Greenhouse gas emissions (CO2eq): 361 kilos
Sigurðar saga fóts: 62/252 (STILL…)
So more or less by chance, when I came here in 2009, hoping to lodge with people who would speak to me in Icelandic, I was directed to a pad on Mávahlíð. Some readers may have encountered the Arnaldur Indriðason novel Mýrin (‘the marsh’), translated into English as Tainted Blood and subsequently rebranded Jar City to tie in with the film version of that name. A cheery story of murder, adultery, genetic disease and drug addiction. Anyway, at one point these world-weary cops are looking for what turns out to be a corpse under the cellar floor and they’re like, what’s that smell, and one’s like, oh, this whole district was built in a marsh, what do you expect. Anyway, that’s where I live! And on this particular visit, I’m staying in the cellar, no less. More cheerily, Mávahlíð means ‘seagull slope’. Not that I’ve seen any more seagulls here than I’ve seen corpses, so false advertising all round really.
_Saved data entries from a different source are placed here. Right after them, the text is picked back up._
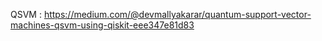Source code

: 


QSVM : https://medium.com/@devmallyakarar/quantum-support-vector-machines-qsvm-using-qiskit-eee347e81d83

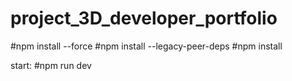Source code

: # project_3D_developer_portfolio

#npm install --force
#npm install --legacy-peer-deps
#npm install

start: 
#npm run dev 
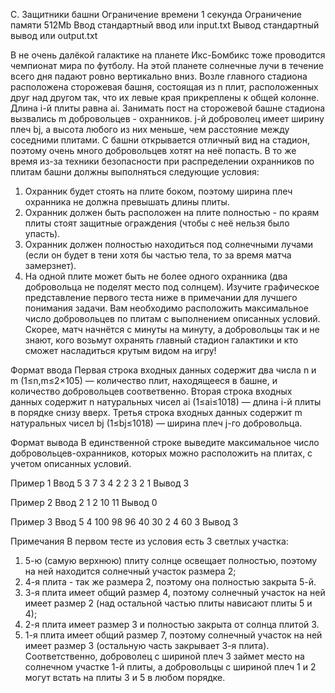 C. Защитники башни
Ограничение времени	1 секунда
Ограничение памяти	512Mb
Ввод	стандартный ввод или input.txt
Вывод	стандартный вывод или output.txt

В не очень далёкой галактике на планете Икс-Бомбикс тоже проводится чемпионат мира по футболу. На этой планете солнечные лучи в течение всего дня падают ровно вертикально вниз.
Возле главного стадиона расположена сторожевая башня, состоящая из n плит, расположенных друг над другом так, что их левые края прикреплены к общей колонне.
Длина i-й плиты равна ai. Занимать пост на сторожевой башне стадиона вызвались m добровольцев - охранников.
j-й доброволец имеет ширину плеч bj, а высота любого из них меньше, чем расстояние между соседними плитами.
С башни открывается отличный вид на стадион, поэтому очень много добровольцев хотят на неё попасть. В то же время из-за техники безопасности при распределении охранников по плитам башни должны выполняться следующие условия:
1. Охранник будет стоять на плите боком, поэтому ширина плеч охранника не должна превышать длины плиты.
2. Охранник должен быть расположен на плите полностью - по краям плиты стоят защитные ограждения (чтобы с неё нельзя было упасть).
3. Охранник должен полностью находиться под солнечными лучами (если он будет в тени хотя бы частью тела, то за время матча замерзнет).
4. На одной плите может быть не более одного охранника (два добровольца не поделят место под солнцем).
Изучите графическое представление первого теста ниже в примечании для лучшего понимания задачи.
Вам необходимо расположить максимальное число добровольцев по плитам с выполнением описанных условий. Скорее, матч начнётся с минуты на минуту, а добровольцы так и не знают, кого возьмут охранять главный стадион галактики и кто сможет насладиться крутым видом на игру!

Формат ввода
Первая строка входных данных содержит два числа n и m (1≤n,m≤2×105) — количество плит, находящееся в башне, и количество добровольцев соответвенно.
Вторая строка входных данных содержит n натуральных чисел ai (1≤ai≤1018) — длина i-й плиты в порядке снизу вверх.
Третья строка входных данных содержит m натуральных чисел bj (1≤bj≤1018) — ширина плеч j-го добровольца.

Формат вывода
В единственной строке выведите максимальное число добровольцев-охранников, которых можно расположить на плитах, с учетом описанных условий.

Пример 1
Ввод
5 3
7 3 4 2 2
3 2 1
Вывод
3

Пример 2
Ввод
2 1
2 10
11
Вывод
0

Пример 3
Ввод
5 4
100 98 96 40 30
2 4 60 3
Вывод
3

Примечания
В первом тесте из условия есть 3 светлых участка:
1. 5-ю (самую верхнюю) плиту солнце освещает полностью, поэтому на ней находится солнечный участок размера 2;
2. 4-я плита - так же размера 2, поэтому она полностью закрыта 5-й.
3. 3-я плита имеет общий размер 4, поэтому солнечный участок на ней имеет размер 2 (над остальной частью плиты нависают плиты 5 и 4);
4. 2-я плита имеет размер 3 и полностью закрыта от солнца плитой 3.
5. 1-я плита имеет общий размер 7, поэтому солнечный участок на ней имеет размер 3 (остальную часть закрывает 3-я плита).
Соответственно, доброволец с шириной плеч 3 займет место на солнечном участке 1-й плиты, а добровольцы с шириной плеч 1 и 2 могут встать на плиты 3 и 5 в любом порядке.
Anyway, so I came back and lived here in 2010, and now I’m back AGAIN. Woo! I couldn’t move in before because the house was full of people finishing the Modern Icelandic summer school at the university—which led to the disconcerting situation of me arriving to a house already occupied by three ASNaCs, all trying to finish packing. Still, where else than Iceland would you expect to bump into a houseful of ASNaCs?
I like it here. Things look like they’re calming down a bit now, but my landlady seems to have made a post-kreppa career of political protest and charitable work. She and her kids are brilliant at talking Icelandic to me and that’s made a world of difference to my language ability. And they’re also really nice people, as I’ve discovered more and more as I’ve got to understand their language better and got to know them. It’s been lovely catching up with them since I came back, drinking blueberry tea, and finding (again!) that my Icelandic seems to be better than when I left and that I’m pretty much keeping up with everything that’s going on. Here are some of the words I’ve learned talking with my landlady:
- fátækur ‘poor’
- glæpamenn ‘criminals’
- svakalegur ‘terrible’
- kæra ‘indict’
- ömurlegur ‘rubbish’
- rugl ‘drivel’
- skammast sín ‘be ashamed of oneself’
Because I associate them with my landlady’s monologues, I hold all these words in an affection inversely proportional to their semantic content. And it’s an amazing house, full of cool paintings and stuff.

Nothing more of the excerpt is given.